Proof by induction: 7^n + 2 is divisible by 3

Quote:

Use Proof by Mathematical induction to prove that 7^n + 2 is divisible by 3 for all n in the Natural Numbers.

First thing I guess is to label the equation;

$\displaystyle p(n) = 7^n + 2$

And then Show that it holds for n=1:

$\displaystyle p(1) = 7^1 + 2$

$\displaystyle p(1) = 9$

So it works for 1; 9 is divisible by 3.

Now for p(n+1)...

$\displaystyle p(n+1) = 7^{n+1} + 2$

$\displaystyle p(n+1) = 7 \cdot 7^{n} + 2$

Now how do I go about showing that that's divisible by 3?

Re: Proof by induction: 7^n + 2 is divisible by 3

we can do it my mathematical Induction: the steps as you pkow are

prove that the statement P(n) is true for n=1.

assume that P(k) is true.

finally establish that when P(k) is true it implies P(k+1) is true.
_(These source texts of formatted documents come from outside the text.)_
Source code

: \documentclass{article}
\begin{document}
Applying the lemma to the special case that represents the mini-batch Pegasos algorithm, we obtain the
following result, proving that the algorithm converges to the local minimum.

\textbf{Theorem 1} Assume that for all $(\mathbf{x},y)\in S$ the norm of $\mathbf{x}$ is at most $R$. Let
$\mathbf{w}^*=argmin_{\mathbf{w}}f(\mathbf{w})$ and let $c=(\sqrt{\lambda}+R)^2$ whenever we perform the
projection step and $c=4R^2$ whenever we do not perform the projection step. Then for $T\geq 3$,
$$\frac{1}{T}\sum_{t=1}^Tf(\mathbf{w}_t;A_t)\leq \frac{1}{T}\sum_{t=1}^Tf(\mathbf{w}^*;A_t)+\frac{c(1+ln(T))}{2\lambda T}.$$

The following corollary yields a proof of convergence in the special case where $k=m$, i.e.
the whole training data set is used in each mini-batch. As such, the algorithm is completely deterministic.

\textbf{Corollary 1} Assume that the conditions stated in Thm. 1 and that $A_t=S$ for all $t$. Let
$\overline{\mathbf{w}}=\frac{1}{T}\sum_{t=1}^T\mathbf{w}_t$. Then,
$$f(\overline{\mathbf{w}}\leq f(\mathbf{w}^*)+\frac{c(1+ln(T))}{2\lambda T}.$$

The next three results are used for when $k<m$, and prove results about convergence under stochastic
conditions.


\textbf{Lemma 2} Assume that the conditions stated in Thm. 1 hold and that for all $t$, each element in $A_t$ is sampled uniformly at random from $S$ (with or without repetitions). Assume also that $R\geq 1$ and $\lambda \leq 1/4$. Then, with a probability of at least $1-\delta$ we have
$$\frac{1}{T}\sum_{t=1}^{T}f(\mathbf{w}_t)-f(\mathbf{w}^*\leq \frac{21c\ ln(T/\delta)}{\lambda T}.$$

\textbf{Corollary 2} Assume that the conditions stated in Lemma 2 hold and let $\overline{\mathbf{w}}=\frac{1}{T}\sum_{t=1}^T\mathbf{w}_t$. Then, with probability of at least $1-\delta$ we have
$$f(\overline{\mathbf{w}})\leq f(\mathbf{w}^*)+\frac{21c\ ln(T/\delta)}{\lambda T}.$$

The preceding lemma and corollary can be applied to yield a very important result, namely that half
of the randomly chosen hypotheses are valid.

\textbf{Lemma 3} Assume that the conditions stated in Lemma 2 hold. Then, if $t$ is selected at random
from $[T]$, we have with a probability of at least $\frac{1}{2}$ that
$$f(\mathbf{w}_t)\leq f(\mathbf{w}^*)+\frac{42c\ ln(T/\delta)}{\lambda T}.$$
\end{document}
You have established that P(1) is true.

Now we assume P(k) is true that means 7^k + 2 = 3 m for some m in N. That gives 7^k = 3m -2------ [1]

For :P(k+1)

7^(k+1) + 2 = 7^k * 7 + 2 = 7 ( 3m - 2) + 2 Using (1)

= 21m -14 + 2

I am sure you can take it further

Re: Proof by induction: 7^n + 2 is divisible by 3

Or another way

$\displaystyle 7 \cdot 7^n + 2 = (6 + 1)7^n + 2$

$\displaystyle \underbrace {6 \cdot 7^n}_{divisible \ by \ 3} + \underbrace{7^n + 2}_{divisible \ by \ 3} $

So the whole thing is divisible by 3.

:)

Re: Proof by induction: 7^n + 2 is divisible by 3

Quote:

Originally Posted by

**ibdutt** we can do it my mathematical Induction: the steps as you pkow are

prove that the statement P(n) is true for n=1.

assume that P(k) is true.

finally establish that when P(k) is true it implies P(k+1) is true.
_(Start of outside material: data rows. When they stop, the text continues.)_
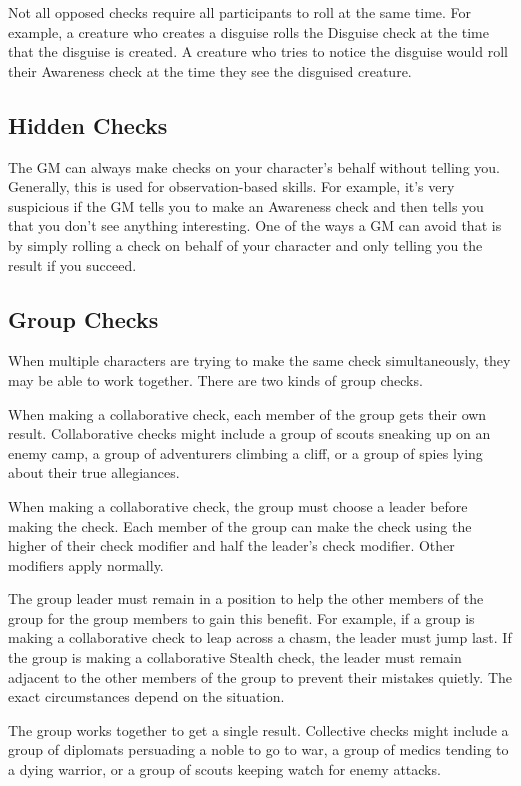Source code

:         Not all opposed checks require all participants to roll at the same time.
        For example, a creature who creates a disguise rolls the Disguise check at the time that the disguise is created.
        A creature who tries to notice the disguise would roll their Awareness check at the time they see the disguised creature.

    \subsection{Hidden Checks}
        The GM can always make checks on your character's behalf without telling you.
        Generally, this is used for observation-based skills.
        For example, it's very suspicious if the GM tells you to make an Awareness check and then tells you that you don't see anything interesting.
        One of the ways a GM can avoid that is by simply rolling a check on behalf of your character and only telling you the result if you succeed.

    \subsection{Group Checks}
        When multiple characters are trying to make the same check simultaneously, they may be able to work together.
        There are two kinds of group checks.

         When making a collaborative check, each member of the group gets their own result. Collaborative checks might include a group of scouts sneaking up on an enemy camp, a group of adventurers climbing a cliff, or a group of spies lying about their true allegiances.

        When making a collaborative check, the group must choose a leader before making the check.
        Each member of the group can make the check using the higher of their check modifier and half the leader's check modifier. Other modifiers apply normally.

        The group leader must remain in a position to help the other members of the group for the group members to gain this benefit. For example, if a group is making a collaborative check to leap across a chasm, the leader must jump last. If the group is making a collaborative Stealth check, the leader must remain adjacent to the other members of the group to prevent their mistakes quietly. The exact circumstances depend on the situation.

         The group works together to get a single result. Collective checks might include a group of diplomats persuading a noble to go to war, a group of medics tending to a dying warrior, or a group of scouts keeping watch for enemy attacks.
You have established that P(1) is true.

Now we assume P(k) is true that means 7^k + 2 = 3 m for some m in N. That gives 7^k = 3m -2------ [1]

For :P(k+1)

7^(k+1) + 2 = 7^k * 7 + 2 = 7 ( 3m - 2) + 2 Using (1)

= 21m -14 + 2

I am sure you can take it further

Ah I get it, so you have to set the equation to 3m where m is a natural number.

And then at the end:

= 21m -14 + 2

= 21m - 12

= 3 (7m - 4)

Which is a multiple of 3 and so the solution will always be divisible by 3.

Quote:

Originally Posted by

**agentmulder** $\displaystyle \underbrace {6 \cdot 7^n}_{divisible \ by \ 3} + \underbrace{7^n + 2}_{divisible \ by \ 3} $

How do you know that:

$\displaystyle \underbrace{7^n + 2}_{divisible \ by \ 3}$

That that's divisible by 3? I thought that's why I'm trying to prove, so I can't assume it's divisible by 3...

Re: Proof by induction: 7^n + 2 is divisible by 3

Quote:

Originally Posted by

**Educated** Ah I get it, so you have to set the equation to 3m where m is a natural number.

And then at the end:

= 21m -14 + 2

= 21m - 12

= 3 (7m - 4)

Which is a multiple of 3 and so the solution will always be divisible by 3.

How do you know that:

$\displaystyle \underbrace{7^n + 2}_{divisible \ by \ 3}$

That that's divisible by 3? I thought that's why I'm trying to prove, so I can't assume it's divisible by 3...

That is the inductive step, you assume it holds for k = n and then you use that assumption to prove that it MUST hold when k = n + 1

:)